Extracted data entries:
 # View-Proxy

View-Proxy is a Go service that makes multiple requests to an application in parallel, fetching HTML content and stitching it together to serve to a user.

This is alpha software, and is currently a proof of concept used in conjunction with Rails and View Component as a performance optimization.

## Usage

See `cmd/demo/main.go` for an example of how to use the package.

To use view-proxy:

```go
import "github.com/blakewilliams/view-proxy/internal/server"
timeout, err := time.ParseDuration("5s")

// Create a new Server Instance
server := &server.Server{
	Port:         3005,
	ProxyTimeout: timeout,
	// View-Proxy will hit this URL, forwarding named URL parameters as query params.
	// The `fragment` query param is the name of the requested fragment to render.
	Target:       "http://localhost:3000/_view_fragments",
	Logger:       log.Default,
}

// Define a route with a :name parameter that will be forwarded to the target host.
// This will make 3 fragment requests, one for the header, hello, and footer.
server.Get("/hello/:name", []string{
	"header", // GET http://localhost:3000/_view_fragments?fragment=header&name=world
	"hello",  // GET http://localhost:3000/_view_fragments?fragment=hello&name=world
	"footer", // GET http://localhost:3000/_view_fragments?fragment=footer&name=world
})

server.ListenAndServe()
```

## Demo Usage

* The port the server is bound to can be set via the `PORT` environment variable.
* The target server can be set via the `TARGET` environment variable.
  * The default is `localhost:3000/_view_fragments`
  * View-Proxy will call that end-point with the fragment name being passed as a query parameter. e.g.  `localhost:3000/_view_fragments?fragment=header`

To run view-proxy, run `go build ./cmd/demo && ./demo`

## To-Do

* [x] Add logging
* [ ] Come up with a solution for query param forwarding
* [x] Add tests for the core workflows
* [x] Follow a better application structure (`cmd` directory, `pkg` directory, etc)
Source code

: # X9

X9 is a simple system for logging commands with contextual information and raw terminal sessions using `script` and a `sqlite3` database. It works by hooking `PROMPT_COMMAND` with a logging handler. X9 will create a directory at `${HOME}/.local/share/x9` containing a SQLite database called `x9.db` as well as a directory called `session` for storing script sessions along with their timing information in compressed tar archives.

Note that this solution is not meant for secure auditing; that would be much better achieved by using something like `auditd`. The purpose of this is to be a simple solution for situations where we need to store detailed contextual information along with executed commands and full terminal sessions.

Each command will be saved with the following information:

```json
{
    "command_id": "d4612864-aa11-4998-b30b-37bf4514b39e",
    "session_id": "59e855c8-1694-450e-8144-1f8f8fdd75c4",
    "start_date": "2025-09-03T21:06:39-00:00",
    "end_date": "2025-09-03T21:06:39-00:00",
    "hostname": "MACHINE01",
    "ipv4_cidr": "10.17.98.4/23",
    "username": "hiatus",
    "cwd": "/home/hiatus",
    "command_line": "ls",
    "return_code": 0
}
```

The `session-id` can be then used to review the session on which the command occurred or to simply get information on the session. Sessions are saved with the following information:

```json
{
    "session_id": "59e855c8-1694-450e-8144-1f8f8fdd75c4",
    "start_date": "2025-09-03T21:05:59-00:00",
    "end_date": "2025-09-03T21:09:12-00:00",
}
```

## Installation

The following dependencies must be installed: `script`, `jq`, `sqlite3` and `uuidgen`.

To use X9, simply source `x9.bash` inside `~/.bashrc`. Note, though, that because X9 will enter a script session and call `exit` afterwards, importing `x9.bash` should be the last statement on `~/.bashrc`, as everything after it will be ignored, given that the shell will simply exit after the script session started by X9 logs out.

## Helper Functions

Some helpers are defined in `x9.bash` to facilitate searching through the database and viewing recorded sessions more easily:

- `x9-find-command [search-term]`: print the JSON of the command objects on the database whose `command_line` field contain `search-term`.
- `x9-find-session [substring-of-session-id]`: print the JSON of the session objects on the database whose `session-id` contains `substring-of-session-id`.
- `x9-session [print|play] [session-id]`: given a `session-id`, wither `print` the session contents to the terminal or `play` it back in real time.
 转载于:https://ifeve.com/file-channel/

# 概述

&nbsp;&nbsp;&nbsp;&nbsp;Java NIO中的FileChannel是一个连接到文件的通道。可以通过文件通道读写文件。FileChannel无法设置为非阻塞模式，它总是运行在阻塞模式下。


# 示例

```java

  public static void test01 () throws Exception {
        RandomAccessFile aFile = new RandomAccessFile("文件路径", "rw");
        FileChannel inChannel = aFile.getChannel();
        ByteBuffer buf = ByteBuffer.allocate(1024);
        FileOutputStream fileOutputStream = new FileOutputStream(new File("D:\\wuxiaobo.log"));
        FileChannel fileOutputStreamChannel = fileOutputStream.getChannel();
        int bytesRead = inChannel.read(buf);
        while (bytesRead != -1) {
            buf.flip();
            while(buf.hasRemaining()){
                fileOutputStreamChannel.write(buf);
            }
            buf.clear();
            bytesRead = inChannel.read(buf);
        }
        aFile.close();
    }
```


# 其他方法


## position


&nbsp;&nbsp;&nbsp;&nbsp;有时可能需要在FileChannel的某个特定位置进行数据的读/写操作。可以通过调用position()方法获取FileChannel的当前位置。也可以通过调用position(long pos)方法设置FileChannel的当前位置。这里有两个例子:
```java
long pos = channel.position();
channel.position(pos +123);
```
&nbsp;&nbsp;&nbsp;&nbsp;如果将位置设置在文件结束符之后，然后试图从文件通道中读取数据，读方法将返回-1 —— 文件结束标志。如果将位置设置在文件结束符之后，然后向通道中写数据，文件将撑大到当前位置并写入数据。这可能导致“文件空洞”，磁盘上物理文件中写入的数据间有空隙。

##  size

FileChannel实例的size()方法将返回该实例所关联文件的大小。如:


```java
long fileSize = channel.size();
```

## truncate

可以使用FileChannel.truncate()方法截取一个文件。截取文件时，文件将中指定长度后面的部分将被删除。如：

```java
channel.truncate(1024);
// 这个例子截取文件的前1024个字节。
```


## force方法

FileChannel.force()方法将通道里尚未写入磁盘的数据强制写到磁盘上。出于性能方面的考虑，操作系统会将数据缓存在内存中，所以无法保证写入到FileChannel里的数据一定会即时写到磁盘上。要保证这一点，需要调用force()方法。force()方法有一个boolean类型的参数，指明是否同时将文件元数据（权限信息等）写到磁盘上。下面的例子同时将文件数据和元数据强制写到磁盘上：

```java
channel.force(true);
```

PROBLEM TO SOLVE:
Line by line, output the data precisely as shown above.

ANSWER FOR THIS EXERCISE:
 # View-Proxy

View-Proxy is a Go service that makes multiple requests to an application in parallel, fetching HTML content and stitching it together to serve to a user.

This is alpha software, and is currently a proof of concept used in conjunction with Rails and View Component as a performance optimization.

## Usage

See `cmd/demo/main.go` for an example of how to use the package.

To use view-proxy:

```go
import "github.com/blakewilliams/view-proxy/internal/server"
timeout, err := time.ParseDuration("5s")

// Create a new Server Instance
server := &server.Server{
	Port:         3005,
	ProxyTimeout: timeout,
	// View-Proxy will hit this URL, forwarding named URL parameters as query params.
	// The `fragment` query param is the name of the requested fragment to render.
	Target:       "http://localhost:3000/_view_fragments",
	Logger:       log.Default,
}

// Define a route with a :name parameter that will be forwarded to the target host.
// This will make 3 fragment requests, one for the header, hello, and footer.
server.Get("/hello/:name", []string{
	"header", // GET http://localhost:3000/_view_fragments?fragment=header&name=world
	"hello",  // GET http://localhost:3000/_view_fragments?fragment=hello&name=world
	"footer", // GET http://localhost:3000/_view_fragments?fragment=footer&name=world
})

server.ListenAndServe()
```

## Demo Usage

* The port the server is bound to can be set via the `PORT` environment variable.
* The target server can be set via the `TARGET` environment variable.
  * The default is `localhost:3000/_view_fragments`
  * View-Proxy will call that end-point with the fragment name being passed as a query parameter. e.g.  `localhost:3000/_view_fragments?fragment=header`

To run view-proxy, run `go build ./cmd/demo && ./demo`

## To-Do

* [x] Add logging
* [ ] Come up with a solution for query param forwarding
* [x] Add tests for the core workflows
* [x] Follow a better application structure (`cmd` directory, `pkg` directory, etc)
Source code

: # X9

X9 is a simple system for logging commands with contextual information and raw terminal sessions using `script` and a `sqlite3` database. It works by hooking `PROMPT_COMMAND` with a logging handler. X9 will create a directory at `${HOME}/.local/share/x9` containing a SQLite database called `x9.db` as well as a directory called `session` for storing script sessions along with their timing information in compressed tar archives.

Note that this solution is not meant for secure auditing; that would be much better achieved by using something like `auditd`. The purpose of this is to be a simple solution for situations where we need to store detailed contextual information along with executed commands and full terminal sessions.

Each command will be saved with the following information:

```json
{
    "command_id": "d4612864-aa11-4998-b30b-37bf4514b39e",
    "session_id": "59e855c8-1694-450e-8144-1f8f8fdd75c4",
    "start_date": "2025-09-03T21:06:39-00:00",
    "end_date": "2025-09-03T21:06:39-00:00",
    "hostname": "MACHINE01",
    "ipv4_cidr": "10.17.98.4/23",
    "username": "hiatus",
    "cwd": "/home/hiatus",
    "command_line": "ls",
    "return_code": 0
}
```

The `session-id` can be then used to review the session on which the command occurred or to simply get information on the session. Sessions are saved with the following information:

```json
{
    "session_id": "59e855c8-1694-450e-8144-1f8f8fdd75c4",
    "start_date": "2025-09-03T21:05:59-00:00",
    "end_date": "2025-09-03T21:09:12-00:00",
}
```

## Installation

The following dependencies must be installed: `script`, `jq`, `sqlite3` and `uuidgen`.

To use X9, simply source `x9.bash` inside `~/.bashrc`. Note, though, that because X9 will enter a script session and call `exit` afterwards, importing `x9.bash` should be the last statement on `~/.bashrc`, as everything after it will be ignored, given that the shell will simply exit after the script session started by X9 logs out.

## Helper Functions

Some helpers are defined in `x9.bash` to facilitate searching through the database and viewing recorded sessions more easily:

- `x9-find-command [search-term]`: print the JSON of the command objects on the database whose `command_line` field contain `search-term`.
- `x9-find-session [substring-of-session-id]`: print the JSON of the session objects on the database whose `session-id` contains `substring-of-session-id`.
- `x9-session [print|play] [session-id]`: given a `session-id`, wither `print` the session contents to the terminal or `play` it back in real time.
 转载于:https://ifeve.com/file-channel/

# 概述

&nbsp;&nbsp;&nbsp;&nbsp;Java NIO中的FileChannel是一个连接到文件的通道。可以通过文件通道读写文件。FileChannel无法设置为非阻塞模式，它总是运行在阻塞模式下。


# 示例

```java

  public static void test01 () throws Exception {
        RandomAccessFile aFile = new RandomAccessFile("文件路径", "rw");
        FileChannel inChannel = aFile.getChannel();
        ByteBuffer buf = ByteBuffer.allocate(1024);
        FileOutputStream fileOutputStream = new FileOutputStream(new File("D:\\wuxiaobo.log"));
        FileChannel fileOutputStreamChannel = fileOutputStream.getChannel();
        int bytesRead = inChannel.read(buf);
        while (bytesRead != -1) {
            buf.flip();
            while(buf.hasRemaining()){
                fileOutputStreamChannel.write(buf);
            }
            buf.clear();
            bytesRead = inChannel.read(buf);
        }
        aFile.close();
    }
```


# 其他方法


## position


&nbsp;&nbsp;&nbsp;&nbsp;有时可能需要在FileChannel的某个特定位置进行数据的读/写操作。可以通过调用position()方法获取FileChannel的当前位置。也可以通过调用position(long pos)方法设置FileChannel的当前位置。这里有两个例子:
```java
long pos = channel.position();
channel.position(pos +123);
```
&nbsp;&nbsp;&nbsp;&nbsp;如果将位置设置在文件结束符之后，然后试图从文件通道中读取数据，读方法将返回-1 —— 文件结束标志。如果将位置设置在文件结束符之后，然后向通道中写数据，文件将撑大到当前位置并写入数据。这可能导致“文件空洞”，磁盘上物理文件中写入的数据间有空隙。

##  size

FileChannel实例的size()方法将返回该实例所关联文件的大小。如:


```java
long fileSize = channel.size();
```

## truncate

可以使用FileChannel.truncate()方法截取一个文件。截取文件时，文件将中指定长度后面的部分将被删除。如：

```java
channel.truncate(1024);
// 这个例子截取文件的前1024个字节。
```


## force方法

FileChannel.force()方法将通道里尚未写入磁盘的数据强制写到磁盘上。出于性能方面的考虑，操作系统会将数据缓存在内存中，所以无法保证写入到FileChannel里的数据一定会即时写到磁盘上。要保证这一点，需要调用force()方法。force()方法有一个boolean类型的参数，指明是否同时将文件元数据（权限信息等）写到磁盘上。下面的例子同时将文件数据和元数据强制写到磁盘上：

```java
channel.force(true);
```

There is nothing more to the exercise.